Samuel Caetano Uchôa tem 19 anos e é estudante de Letras da Universidade Federal de Goiás. Há alguns anos ele tem o hábito de fazer a doação voluntária de sangue na cidade de Goiânia. Por cerca de seis vezes o universitário passou tranquilamente pela triagem e conseguiu ajudar quem precisasse do sangue compatível com o seu. Mas em novembro deste ano, Samuel enfrentou uma situação desagradável. Assim como em outras vezes, se dirigiu ao banco de sangue do Hospital Araújo Jorge para fazer o que para ele já era considerado, de certa forma, rotineiro. Desta vez, contudo, o estudante não conseguiu consolidar sua doação.

Ao ser levado para a sala reservada responderia às perguntas de praxe que têm como objetivo a preservação da segurança dos receptores, o jovem foi surpreendido ao ter a doação negada. Assim que respondeu positivamente à pergunta sobre a prática de relações sexuais com pessoas do mesmo sexo há menos de 12 meses, o enfermeiro informou a Samuel que ele não poderia doar seu sangue.

Samuel ainda narra o episódio com indignação: “eu fiquei sem entender. Eu sabia da existência da lei e mesmo assim nunca havia negado minha homossexualidade para doar. Eu perguntei ao enfermeiro se seria impedido de doar mesmo que minhas relações tivessem sido com camisinha, ele só me respondeu: ‘aqui não diz nada’”.

O estudante optou não insistir na concretização da doação, afinal, ele acredita que não seria nada eficaz. Samuel acredita que divulgar o fato e conscientizar as pessoas é uma reação muito mais inteligente. Para isto, ele divulgou o caso em sua página na internet. Todos aqueles que liam seu depoimento e sentiam-se tão humilhados e desrespeitados quanto ele, compartilhavam o caso. Desta forma, suas palavras atingiram abrangência muito maior do que ele esperava. Um jornal da capital já o procurou e publicou uma reportagem sobre o assunto.

Em nota, a assessoria de Comunicação do Hospital Araújo Jorge afirmou que segue as normas estabelecidas pelo Ministério da Saúde na portaria lançada. Além disso, ainda foi afirmado que “o banco de sangue do Hospital Araújo Jorge trabalha dentro da política de atenção e acolhimento humanizado aos candidatos à doação de sangue, independente do gênero evitando qualquer tipo de discriminação”.

A indignação do universitário é pelo fato de que ele tem consciência de suas relações sexuais, afinal, tem um relacionamento fixo há oito meses e tem o hábito de sempre se proteger. Ele conhece pessoas que pelo mesmo motivo negam a sexualidade e não são barrados durante a triagem.
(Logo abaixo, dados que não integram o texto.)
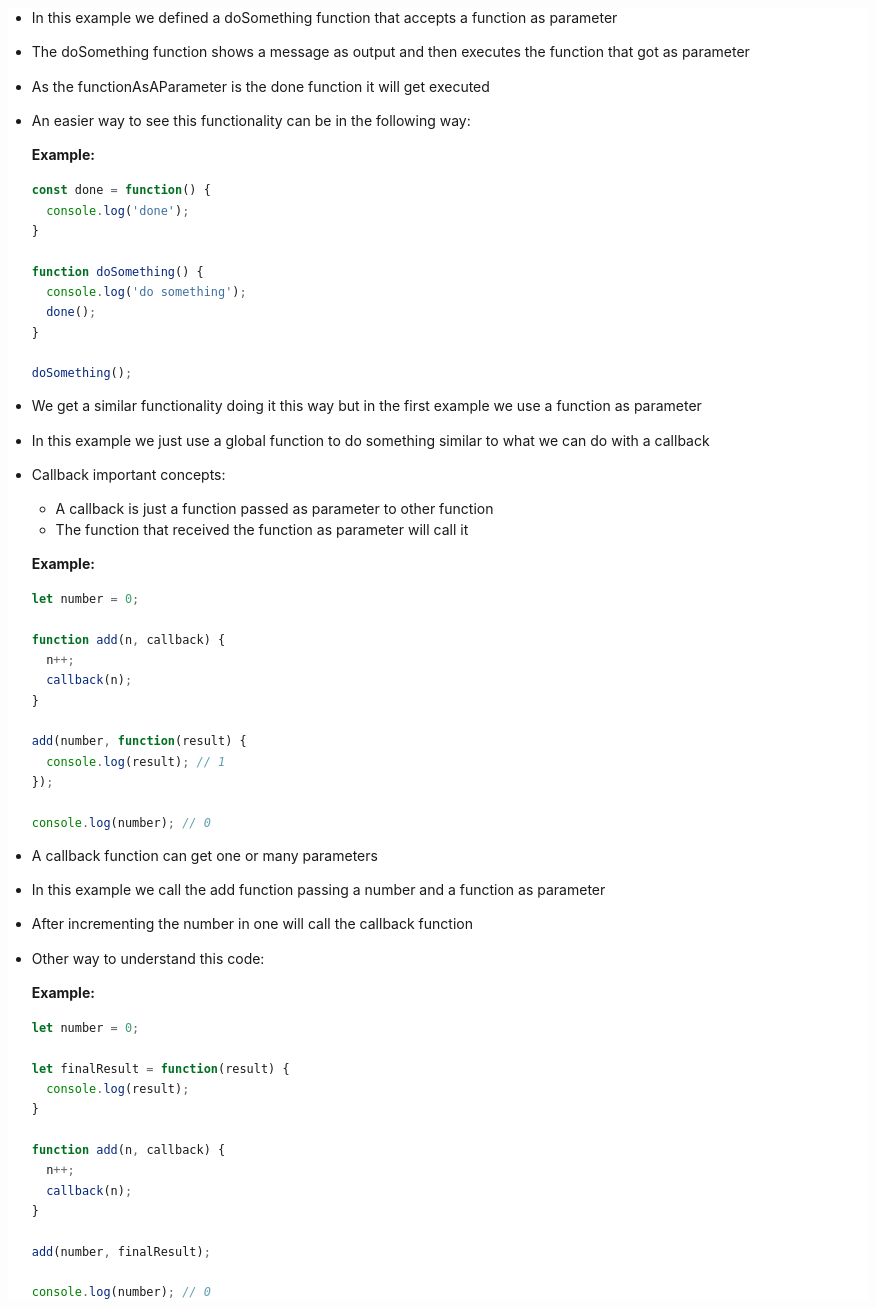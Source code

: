 * In this example we defined a doSomething function that accepts a function as parameter
* The doSomething function shows a message as output and then executes the function that got as parameter
* As the functionAsAParameter is the done function it will get executed 
* An easier way to see this functionality can be in the following way:

  **Example:**
  ```js
  const done = function() {
    console.log('done');
  }

  function doSomething() {
    console.log('do something');
    done();
  }

  doSomething();
  ```

* We get a similar functionality doing it this way but in the first example we use a function as parameter
* In this example we just use a global function to do something similar to what we can do with a callback
* Callback important concepts:
  * A callback is just a function passed as parameter to other function
  * The function that received the function as parameter will call it

  **Example:**
  ```js
  let number = 0;

  function add(n, callback) {
    n++;
    callback(n);
  }

  add(number, function(result) {
    console.log(result); // 1
  });

  console.log(number); // 0
  ```

* A callback function can get one or many parameters
* In this example we call the add function passing a number and a function as parameter
* After incrementing the number in one will call the callback function
* Other way to understand this code:

  **Example:**
  ```js
  let number = 0;

  let finalResult = function(result) {
    console.log(result);
  }

  function add(n, callback) {
    n++;
    callback(n);
  }

  add(number, finalResult);

  console.log(number); // 0
  ```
Mas Samuel ainda não sabe o que pensar sobre isso, afinal, “ao mesmo tempo que você nega, você estaria, de certa forma, perpetuando o preconceito. Por outro lado, falar a verdade pode te impedir ajudar pessoas que talvez tenham passado por tamanha dor a ponto de assumir uma posição de conscientização e respeito”.

O desejo de Samuel é compartilhado por vários cidadãos brasileiros. O país que se diz ser “de todos”, deveria efetivamente promover ações que contribuíssem para a inclusão e a igualdade de seus habitantes. Além do poder do governo, é necessário também que os próprios cidadãos entendam seu papel e “respeitem as diferenças, mesmo que não as aceitem”, conclui o estudante.